**TRY IT**: Take every line from the listing below that includes "notebooks" and copy it.

**EXERCISE MATERIALS**:
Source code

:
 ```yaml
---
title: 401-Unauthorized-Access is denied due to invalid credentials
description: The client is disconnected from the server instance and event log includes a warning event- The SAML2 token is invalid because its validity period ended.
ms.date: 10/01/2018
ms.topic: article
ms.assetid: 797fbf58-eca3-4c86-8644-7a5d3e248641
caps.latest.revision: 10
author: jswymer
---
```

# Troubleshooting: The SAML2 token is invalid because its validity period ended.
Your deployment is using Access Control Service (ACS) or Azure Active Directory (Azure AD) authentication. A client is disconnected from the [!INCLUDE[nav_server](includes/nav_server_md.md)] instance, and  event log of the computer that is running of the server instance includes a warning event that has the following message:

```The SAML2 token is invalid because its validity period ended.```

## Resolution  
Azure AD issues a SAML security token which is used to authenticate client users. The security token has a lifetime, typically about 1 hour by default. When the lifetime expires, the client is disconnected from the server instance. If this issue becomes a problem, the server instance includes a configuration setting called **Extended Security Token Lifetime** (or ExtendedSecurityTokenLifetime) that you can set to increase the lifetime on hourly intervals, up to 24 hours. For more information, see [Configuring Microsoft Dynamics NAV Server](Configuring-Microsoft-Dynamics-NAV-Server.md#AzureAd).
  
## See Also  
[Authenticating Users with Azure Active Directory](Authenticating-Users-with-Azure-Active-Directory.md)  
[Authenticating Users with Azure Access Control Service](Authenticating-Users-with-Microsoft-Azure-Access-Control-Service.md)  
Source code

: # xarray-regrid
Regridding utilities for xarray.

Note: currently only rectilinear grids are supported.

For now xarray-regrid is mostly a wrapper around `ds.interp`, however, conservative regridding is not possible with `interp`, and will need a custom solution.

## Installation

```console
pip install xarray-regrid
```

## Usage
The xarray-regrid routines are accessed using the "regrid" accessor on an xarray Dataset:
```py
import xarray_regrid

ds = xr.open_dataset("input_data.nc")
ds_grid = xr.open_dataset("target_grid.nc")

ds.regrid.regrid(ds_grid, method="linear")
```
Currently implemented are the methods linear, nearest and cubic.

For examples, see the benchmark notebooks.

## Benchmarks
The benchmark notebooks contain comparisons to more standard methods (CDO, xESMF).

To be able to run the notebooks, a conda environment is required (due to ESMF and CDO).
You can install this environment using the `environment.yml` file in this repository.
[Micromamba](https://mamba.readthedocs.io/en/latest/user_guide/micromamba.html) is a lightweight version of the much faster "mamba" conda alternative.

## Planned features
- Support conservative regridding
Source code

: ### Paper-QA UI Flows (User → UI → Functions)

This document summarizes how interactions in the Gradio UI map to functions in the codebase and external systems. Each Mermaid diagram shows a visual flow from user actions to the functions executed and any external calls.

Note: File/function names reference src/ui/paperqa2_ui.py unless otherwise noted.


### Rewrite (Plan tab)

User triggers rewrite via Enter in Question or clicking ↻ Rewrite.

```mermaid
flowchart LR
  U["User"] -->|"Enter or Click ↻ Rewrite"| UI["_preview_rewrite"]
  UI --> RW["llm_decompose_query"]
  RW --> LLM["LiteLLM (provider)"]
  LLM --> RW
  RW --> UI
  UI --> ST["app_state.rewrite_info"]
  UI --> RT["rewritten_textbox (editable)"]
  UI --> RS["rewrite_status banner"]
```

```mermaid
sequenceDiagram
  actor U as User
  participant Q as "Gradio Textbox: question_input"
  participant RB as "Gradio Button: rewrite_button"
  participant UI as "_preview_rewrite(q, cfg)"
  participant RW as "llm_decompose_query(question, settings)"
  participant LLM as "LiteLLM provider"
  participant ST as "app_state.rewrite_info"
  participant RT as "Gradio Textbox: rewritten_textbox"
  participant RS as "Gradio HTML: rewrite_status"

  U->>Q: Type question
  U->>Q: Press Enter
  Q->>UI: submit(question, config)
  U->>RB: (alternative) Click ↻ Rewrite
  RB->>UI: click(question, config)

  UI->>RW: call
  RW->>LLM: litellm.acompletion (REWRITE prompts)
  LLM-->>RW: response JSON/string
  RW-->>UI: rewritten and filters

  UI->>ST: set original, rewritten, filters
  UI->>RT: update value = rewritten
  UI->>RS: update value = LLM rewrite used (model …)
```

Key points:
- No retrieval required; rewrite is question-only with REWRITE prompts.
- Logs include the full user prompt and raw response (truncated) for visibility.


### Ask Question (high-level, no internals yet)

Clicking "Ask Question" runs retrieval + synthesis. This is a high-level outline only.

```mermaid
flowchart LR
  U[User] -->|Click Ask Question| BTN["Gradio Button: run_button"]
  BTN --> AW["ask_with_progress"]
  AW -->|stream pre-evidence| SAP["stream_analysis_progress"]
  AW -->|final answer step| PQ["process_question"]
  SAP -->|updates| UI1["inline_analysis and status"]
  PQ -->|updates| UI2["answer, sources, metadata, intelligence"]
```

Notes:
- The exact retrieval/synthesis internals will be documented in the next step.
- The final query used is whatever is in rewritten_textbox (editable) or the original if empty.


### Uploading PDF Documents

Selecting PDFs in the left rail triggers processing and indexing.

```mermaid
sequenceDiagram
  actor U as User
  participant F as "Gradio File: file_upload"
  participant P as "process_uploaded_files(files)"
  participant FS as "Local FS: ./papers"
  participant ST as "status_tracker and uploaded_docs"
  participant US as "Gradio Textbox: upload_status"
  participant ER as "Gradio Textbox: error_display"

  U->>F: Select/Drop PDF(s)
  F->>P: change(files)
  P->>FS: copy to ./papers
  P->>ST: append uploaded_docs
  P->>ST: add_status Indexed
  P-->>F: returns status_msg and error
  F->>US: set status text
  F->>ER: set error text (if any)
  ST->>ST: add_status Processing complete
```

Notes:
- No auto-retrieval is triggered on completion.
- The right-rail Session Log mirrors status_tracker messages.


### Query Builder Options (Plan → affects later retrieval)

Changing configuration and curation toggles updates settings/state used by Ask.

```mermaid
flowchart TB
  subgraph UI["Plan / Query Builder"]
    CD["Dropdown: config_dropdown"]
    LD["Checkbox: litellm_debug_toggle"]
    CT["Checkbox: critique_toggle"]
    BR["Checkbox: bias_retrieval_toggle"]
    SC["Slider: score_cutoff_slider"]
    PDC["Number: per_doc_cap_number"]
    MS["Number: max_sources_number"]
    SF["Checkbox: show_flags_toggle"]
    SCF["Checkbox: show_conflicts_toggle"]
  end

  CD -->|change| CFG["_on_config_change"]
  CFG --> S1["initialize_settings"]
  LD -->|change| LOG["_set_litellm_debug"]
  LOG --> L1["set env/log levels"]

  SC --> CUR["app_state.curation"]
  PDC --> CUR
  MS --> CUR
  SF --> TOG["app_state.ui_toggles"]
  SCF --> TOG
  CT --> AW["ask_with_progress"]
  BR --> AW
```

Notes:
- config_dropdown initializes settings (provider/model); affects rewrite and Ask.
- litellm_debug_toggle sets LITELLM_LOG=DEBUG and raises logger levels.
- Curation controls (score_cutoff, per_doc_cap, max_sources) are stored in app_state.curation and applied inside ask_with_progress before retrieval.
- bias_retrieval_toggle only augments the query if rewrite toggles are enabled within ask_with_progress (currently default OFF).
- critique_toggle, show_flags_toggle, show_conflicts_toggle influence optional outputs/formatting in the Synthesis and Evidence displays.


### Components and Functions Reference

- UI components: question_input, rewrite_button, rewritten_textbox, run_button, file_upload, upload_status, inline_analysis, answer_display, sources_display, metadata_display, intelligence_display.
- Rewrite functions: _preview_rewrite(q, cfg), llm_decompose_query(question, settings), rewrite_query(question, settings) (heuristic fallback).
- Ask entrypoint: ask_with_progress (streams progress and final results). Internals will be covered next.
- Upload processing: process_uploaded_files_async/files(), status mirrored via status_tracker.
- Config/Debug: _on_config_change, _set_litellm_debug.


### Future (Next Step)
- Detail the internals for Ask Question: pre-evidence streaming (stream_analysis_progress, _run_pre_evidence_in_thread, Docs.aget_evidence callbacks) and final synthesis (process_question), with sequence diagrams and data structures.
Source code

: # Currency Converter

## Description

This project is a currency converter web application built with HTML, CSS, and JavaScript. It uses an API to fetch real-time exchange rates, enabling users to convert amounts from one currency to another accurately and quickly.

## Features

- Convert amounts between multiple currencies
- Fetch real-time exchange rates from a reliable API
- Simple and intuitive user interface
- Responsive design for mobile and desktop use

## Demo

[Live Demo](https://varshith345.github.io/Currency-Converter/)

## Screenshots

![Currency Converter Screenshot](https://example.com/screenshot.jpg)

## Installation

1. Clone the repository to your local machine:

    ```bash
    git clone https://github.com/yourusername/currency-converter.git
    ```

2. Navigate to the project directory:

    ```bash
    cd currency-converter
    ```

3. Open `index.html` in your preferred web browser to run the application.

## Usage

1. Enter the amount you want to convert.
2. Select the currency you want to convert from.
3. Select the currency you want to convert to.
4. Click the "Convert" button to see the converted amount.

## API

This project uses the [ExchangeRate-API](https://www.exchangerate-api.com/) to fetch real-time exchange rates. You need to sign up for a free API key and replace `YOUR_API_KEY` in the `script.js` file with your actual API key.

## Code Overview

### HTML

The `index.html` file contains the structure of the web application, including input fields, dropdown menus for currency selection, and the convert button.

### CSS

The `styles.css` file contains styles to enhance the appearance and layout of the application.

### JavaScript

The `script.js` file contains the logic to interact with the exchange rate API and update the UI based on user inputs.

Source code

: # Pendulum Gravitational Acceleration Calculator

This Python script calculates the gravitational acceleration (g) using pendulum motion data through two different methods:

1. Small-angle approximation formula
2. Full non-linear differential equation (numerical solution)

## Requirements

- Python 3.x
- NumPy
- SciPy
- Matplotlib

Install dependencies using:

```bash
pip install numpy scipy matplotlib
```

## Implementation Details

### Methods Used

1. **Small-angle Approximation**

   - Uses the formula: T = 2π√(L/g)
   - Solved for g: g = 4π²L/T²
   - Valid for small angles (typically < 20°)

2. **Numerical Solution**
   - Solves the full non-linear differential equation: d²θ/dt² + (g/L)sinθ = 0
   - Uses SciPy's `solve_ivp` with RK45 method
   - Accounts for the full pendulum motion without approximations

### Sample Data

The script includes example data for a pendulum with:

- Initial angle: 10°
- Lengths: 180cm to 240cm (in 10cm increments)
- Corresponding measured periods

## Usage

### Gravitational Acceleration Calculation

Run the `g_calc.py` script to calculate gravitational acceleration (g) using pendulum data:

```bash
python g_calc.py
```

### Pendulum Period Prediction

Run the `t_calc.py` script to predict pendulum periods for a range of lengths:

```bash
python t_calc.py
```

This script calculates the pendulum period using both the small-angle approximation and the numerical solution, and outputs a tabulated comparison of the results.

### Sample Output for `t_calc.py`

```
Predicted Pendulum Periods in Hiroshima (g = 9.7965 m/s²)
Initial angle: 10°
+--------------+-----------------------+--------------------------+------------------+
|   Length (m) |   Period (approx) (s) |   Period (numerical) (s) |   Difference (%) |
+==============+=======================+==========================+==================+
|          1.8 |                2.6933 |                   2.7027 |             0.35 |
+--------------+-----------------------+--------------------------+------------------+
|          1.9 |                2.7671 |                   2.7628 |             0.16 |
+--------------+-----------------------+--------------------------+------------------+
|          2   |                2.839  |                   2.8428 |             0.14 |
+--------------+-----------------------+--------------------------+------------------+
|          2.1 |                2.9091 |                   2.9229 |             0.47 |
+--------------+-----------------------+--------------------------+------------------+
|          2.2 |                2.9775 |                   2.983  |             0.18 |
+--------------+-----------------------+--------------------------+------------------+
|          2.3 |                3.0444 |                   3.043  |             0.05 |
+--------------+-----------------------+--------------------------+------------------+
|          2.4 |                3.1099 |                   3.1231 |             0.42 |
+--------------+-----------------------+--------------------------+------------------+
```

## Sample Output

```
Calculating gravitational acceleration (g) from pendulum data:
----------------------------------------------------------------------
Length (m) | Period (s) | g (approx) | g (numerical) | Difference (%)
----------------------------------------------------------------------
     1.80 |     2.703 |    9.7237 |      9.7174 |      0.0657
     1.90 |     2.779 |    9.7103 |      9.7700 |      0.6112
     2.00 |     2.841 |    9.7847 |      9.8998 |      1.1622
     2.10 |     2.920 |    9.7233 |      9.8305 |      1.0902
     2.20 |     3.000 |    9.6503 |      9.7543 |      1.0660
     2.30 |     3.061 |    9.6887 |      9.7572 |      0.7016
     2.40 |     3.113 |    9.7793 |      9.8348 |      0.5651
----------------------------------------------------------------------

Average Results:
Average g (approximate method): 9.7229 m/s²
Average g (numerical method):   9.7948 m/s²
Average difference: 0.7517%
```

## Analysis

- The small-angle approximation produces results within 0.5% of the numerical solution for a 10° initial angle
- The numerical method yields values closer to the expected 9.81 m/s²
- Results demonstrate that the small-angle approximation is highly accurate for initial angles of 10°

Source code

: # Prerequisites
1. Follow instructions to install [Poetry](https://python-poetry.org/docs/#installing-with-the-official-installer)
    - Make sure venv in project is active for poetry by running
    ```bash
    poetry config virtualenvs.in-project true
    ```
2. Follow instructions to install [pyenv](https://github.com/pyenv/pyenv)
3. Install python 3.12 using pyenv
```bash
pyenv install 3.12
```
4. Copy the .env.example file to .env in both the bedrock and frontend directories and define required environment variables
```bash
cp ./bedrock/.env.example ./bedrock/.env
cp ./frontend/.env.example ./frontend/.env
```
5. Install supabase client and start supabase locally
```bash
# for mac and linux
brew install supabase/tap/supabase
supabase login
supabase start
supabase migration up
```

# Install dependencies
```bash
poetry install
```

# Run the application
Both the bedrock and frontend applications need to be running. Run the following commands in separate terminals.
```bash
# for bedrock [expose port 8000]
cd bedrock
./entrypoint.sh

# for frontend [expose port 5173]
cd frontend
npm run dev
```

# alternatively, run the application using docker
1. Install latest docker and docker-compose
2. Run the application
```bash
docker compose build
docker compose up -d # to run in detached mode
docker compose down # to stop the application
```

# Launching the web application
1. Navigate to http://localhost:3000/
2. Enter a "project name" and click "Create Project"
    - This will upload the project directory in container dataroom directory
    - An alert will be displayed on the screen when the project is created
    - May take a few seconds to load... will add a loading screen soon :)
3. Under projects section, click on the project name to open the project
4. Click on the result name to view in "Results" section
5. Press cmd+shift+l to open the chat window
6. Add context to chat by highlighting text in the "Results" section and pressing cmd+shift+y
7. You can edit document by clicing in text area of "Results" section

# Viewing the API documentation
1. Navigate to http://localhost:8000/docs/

**SOLUTION TO THE PROBLEM**:
For examples, see the benchmark notebooks.
The benchmark notebooks contain comparisons to more standard methods (CDO, xESMF).
To be able to run the notebooks, a conda environment is required (due to ESMF and CDO).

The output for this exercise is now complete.